Survey reveals widespread support

December 14, 2010

This past August, The Joint Commission conducted a post-implementation evaluation of the 2010 revisions to the Universal Protocol for Preventing Wrong Site, Wrong Procedure and Wrong Person Surgery. Respondents to the survey indicated that the revisions, which were effective January 1, 2010, substantially addressed the field’s concerns, which focused primarily on the specificity of the requirements. The intent of the revisions was to address patient safety issues while allowing organizations flexibility in applying the requirements within existing work processes, given the diversity of organizations that need to follow the Universal Protocol. The revisions to the Universal Protocol included simplified pre-procedure verification requirements, clarified site-marking requirements, and streamlined time-out and documentation requirements.
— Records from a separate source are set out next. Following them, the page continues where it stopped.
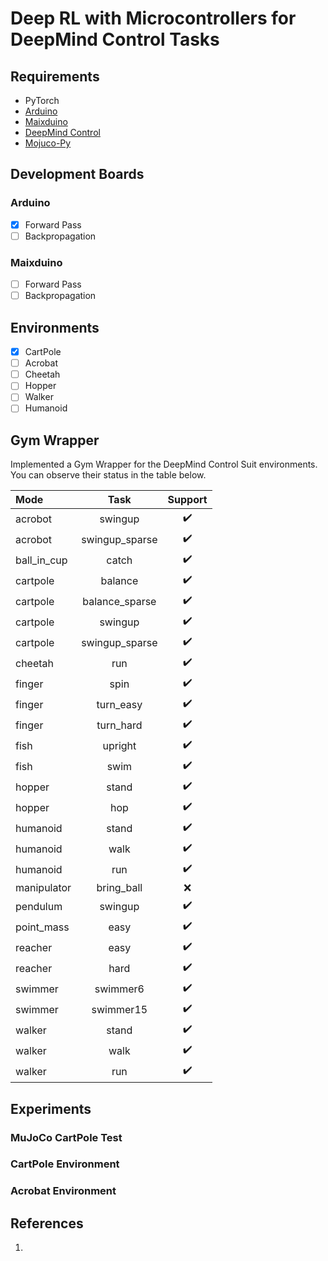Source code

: # Deep RL with Microcontrollers for DeepMind Control Tasks


## Requirements

* PyTorch
* [Arduino](https://www.arduino.cc)
* [Maixduino](https://maixduino.sipeed.com/en/)
* [DeepMind Control](https://github.com/deepmind/dm_control)
* [Mojuco-Py](https://github.com/openai/mujoco-py)

## Development Boards
### Arduino
- [x] Forward Pass
- [ ] Backpropagation
### Maixduino
- [ ] Forward Pass
- [ ] Backpropagation
    
## Environments
  - [x] CartPole
  - [ ] Acrobat
  - [ ] Cheetah
  - [ ] Hopper
  - [ ] Walker
  - [ ] Humanoid
  
## Gym Wrapper
Implemented a Gym Wrapper for the DeepMind Control Suit environments. You can observe their status in the table below.

| Mode | Task | Support |
| :-- | :----: | :-: |
|acrobot | swingup | ✔️ |
|acrobot | swingup_sparse | ✔️ |
|ball_in_cup | catch | ✔️ |
|cartpole | balance | ✔️ |
|cartpole | balance_sparse | ✔️ |
|cartpole | swingup | ✔️ |
|cartpole | swingup_sparse | ✔️ |
|cheetah | run | ✔️ |
|finger | spin | ✔️ |
|finger | turn_easy | ✔️ |
|finger | turn_hard | ✔️ |
|fish | upright | ✔️ |
|fish | swim | ✔️ |
|hopper | stand | ✔️ |
|hopper | hop | ✔️ |
|humanoid | stand | ✔️ |
|humanoid | walk | ✔️ |
|humanoid | run | ✔️ |
|manipulator | bring_ball | ❌ |
|pendulum | swingup | ✔️ |
|point_mass | easy | ✔️ |
|reacher | easy | ✔️ |
|reacher | hard | ✔️ |
|swimmer | swimmer6 | ✔️ |
|swimmer | swimmer15 | ✔️ |
|walker | stand | ✔️ |
|walker | walk | ✔️ |
|walker | run | ✔️ |


## Experiments
### MuJoCo CartPole Test

### CartPole Environment

### Acrobat Environment

## References

1.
Because of the importance and high visibility of this National Patient Safety Goal, The Joint Commission determined that it was necessary to follow up on the field’s experience with the revised Universal Protocol. An online survey was posted on The Joint Commission Web site in August 2010 to determine if organizations were able to implement the 2010 revisions to the Universal Protocol and its value in different settings. More than 2,100 individuals accessed and responded to the survey. Respondents indicated the following: 

  • 88 percent of respondents agreed or strongly agreed that their organizations were able to fully implement the revised 2010 Universal Protocol.
  • The majority of respondents agreed or strongly agreed that the focus of the requirements in the Universal Protocol are appropriate, including the preprocedure verification (92 percent), site marking (87 percent), and the time-out (89 percent).
  • Ninety percent or more of the respondents agreed or strongly agreed that there is benefit in using the Universal Protocol in the operating room (94 percent), ambulatory surgery (93 percent), and hospital units where invasive procedures are performed (90 percent). Fewer respondents identified benefits of using the Universal Protocol in ambulatory clinics (80 percent) and physician offices (73 percent). 
  • Responses were mixed with respect to the necessity to significantly modify policies and procedures as a result of the 2010 revisions to the Universal Protocol. Approximately one third of respondents agreed or strongly agreed that it was necessary to significantly modify policies and procedures; another third indicated they neither agreed nor disagreed; and the final third disagreed or strongly disagreed. Some respondents commented the changes to the UP could be accommodated in existing policies.
  • There was not a notable difference in responses based on demographics (for example, hospital versus ambulatory care, bed size, services offered, or professional perspective), therefore, the results represent all respondents.